_TASK_
Word for word, repeat all of the entries below.

_INPUT_

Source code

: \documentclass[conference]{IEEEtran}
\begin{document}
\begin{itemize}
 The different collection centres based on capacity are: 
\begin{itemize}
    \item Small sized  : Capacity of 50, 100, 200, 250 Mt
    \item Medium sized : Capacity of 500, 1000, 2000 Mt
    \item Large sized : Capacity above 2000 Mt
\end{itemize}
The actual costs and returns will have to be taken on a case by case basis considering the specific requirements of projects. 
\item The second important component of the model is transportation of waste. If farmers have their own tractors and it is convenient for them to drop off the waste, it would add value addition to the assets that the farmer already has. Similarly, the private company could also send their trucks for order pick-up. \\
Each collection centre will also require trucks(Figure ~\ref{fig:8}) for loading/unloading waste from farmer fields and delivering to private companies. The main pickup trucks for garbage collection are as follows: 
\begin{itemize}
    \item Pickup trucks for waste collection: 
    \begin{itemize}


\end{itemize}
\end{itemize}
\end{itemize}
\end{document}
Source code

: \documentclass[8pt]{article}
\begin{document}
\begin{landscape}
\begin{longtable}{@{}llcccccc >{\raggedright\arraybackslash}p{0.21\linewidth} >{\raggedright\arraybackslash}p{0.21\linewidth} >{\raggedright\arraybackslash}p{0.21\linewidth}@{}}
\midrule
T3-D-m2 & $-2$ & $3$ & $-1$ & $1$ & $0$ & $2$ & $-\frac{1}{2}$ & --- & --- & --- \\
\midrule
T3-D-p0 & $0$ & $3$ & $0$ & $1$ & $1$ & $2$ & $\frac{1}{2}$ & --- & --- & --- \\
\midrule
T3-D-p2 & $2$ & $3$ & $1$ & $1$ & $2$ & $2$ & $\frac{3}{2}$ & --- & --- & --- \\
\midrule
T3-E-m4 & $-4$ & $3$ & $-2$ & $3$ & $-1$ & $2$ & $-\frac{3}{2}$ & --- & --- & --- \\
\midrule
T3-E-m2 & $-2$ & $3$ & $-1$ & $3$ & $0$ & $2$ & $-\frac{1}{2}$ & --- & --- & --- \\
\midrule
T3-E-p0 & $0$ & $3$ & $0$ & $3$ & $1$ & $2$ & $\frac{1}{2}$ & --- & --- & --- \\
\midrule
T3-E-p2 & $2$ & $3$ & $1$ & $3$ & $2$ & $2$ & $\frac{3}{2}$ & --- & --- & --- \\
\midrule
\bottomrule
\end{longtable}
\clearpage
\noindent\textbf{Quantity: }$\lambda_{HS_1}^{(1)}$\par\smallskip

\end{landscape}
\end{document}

_RESPONSE_
Source code

: \documentclass[conference]{IEEEtran}
\begin{document}
\begin{itemize}
 The different collection centres based on capacity are: 
\begin{itemize}
    \item Small sized  : Capacity of 50, 100, 200, 250 Mt
    \item Medium sized : Capacity of 500, 1000, 2000 Mt
    \item Large sized : Capacity above 2000 Mt
\end{itemize}
The actual costs and returns will have to be taken on a case by case basis considering the specific requirements of projects. 
\item The second important component of the model is transportation of waste. If farmers have their own tractors and it is convenient for them to drop off the waste, it would add value addition to the assets that the farmer already has. Similarly, the private company could also send their trucks for order pick-up. \\
Each collection centre will also require trucks(Figure ~\ref{fig:8}) for loading/unloading waste from farmer fields and delivering to private companies. The main pickup trucks for garbage collection are as follows: 
\begin{itemize}
    \item Pickup trucks for waste collection: 
    \begin{itemize}


\end{itemize}
\end{itemize}
\end{itemize}
\end{document}
Source code

: \documentclass[8pt]{article}
\begin{document}
\begin{landscape}
\begin{longtable}{@{}llcccccc >{\raggedright\arraybackslash}p{0.21\linewidth} >{\raggedright\arraybackslash}p{0.21\linewidth} >{\raggedright\arraybackslash}p{0.21\linewidth}@{}}
\midrule
T3-D-m2 & $-2$ & $3$ & $-1$ & $1$ & $0$ & $2$ & $-\frac{1}{2}$ & --- & --- & --- \\
\midrule
T3-D-p0 & $0$ & $3$ & $0$ & $1$ & $1$ & $2$ & $\frac{1}{2}$ & --- & --- & --- \\
\midrule
T3-D-p2 & $2$ & $3$ & $1$ & $1$ & $2$ & $2$ & $\frac{3}{2}$ & --- & --- & --- \\
\midrule
T3-E-m4 & $-4$ & $3$ & $-2$ & $3$ & $-1$ & $2$ & $-\frac{3}{2}$ & --- & --- & --- \\
\midrule
T3-E-m2 & $-2$ & $3$ & $-1$ & $3$ & $0$ & $2$ & $-\frac{1}{2}$ & --- & --- & --- \\
\midrule
T3-E-p0 & $0$ & $3$ & $0$ & $3$ & $1$ & $2$ & $\frac{1}{2}$ & --- & --- & --- \\
\midrule
T3-E-p2 & $2$ & $3$ & $1$ & $3$ & $2$ & $2$ & $\frac{3}{2}$ & --- & --- & --- \\
\midrule
\bottomrule
\end{longtable}
\clearpage
\noindent\textbf{Quantity: }$\lambda_{HS_1}^{(1)}$\par\smallskip

\end{landscape}
\end{document}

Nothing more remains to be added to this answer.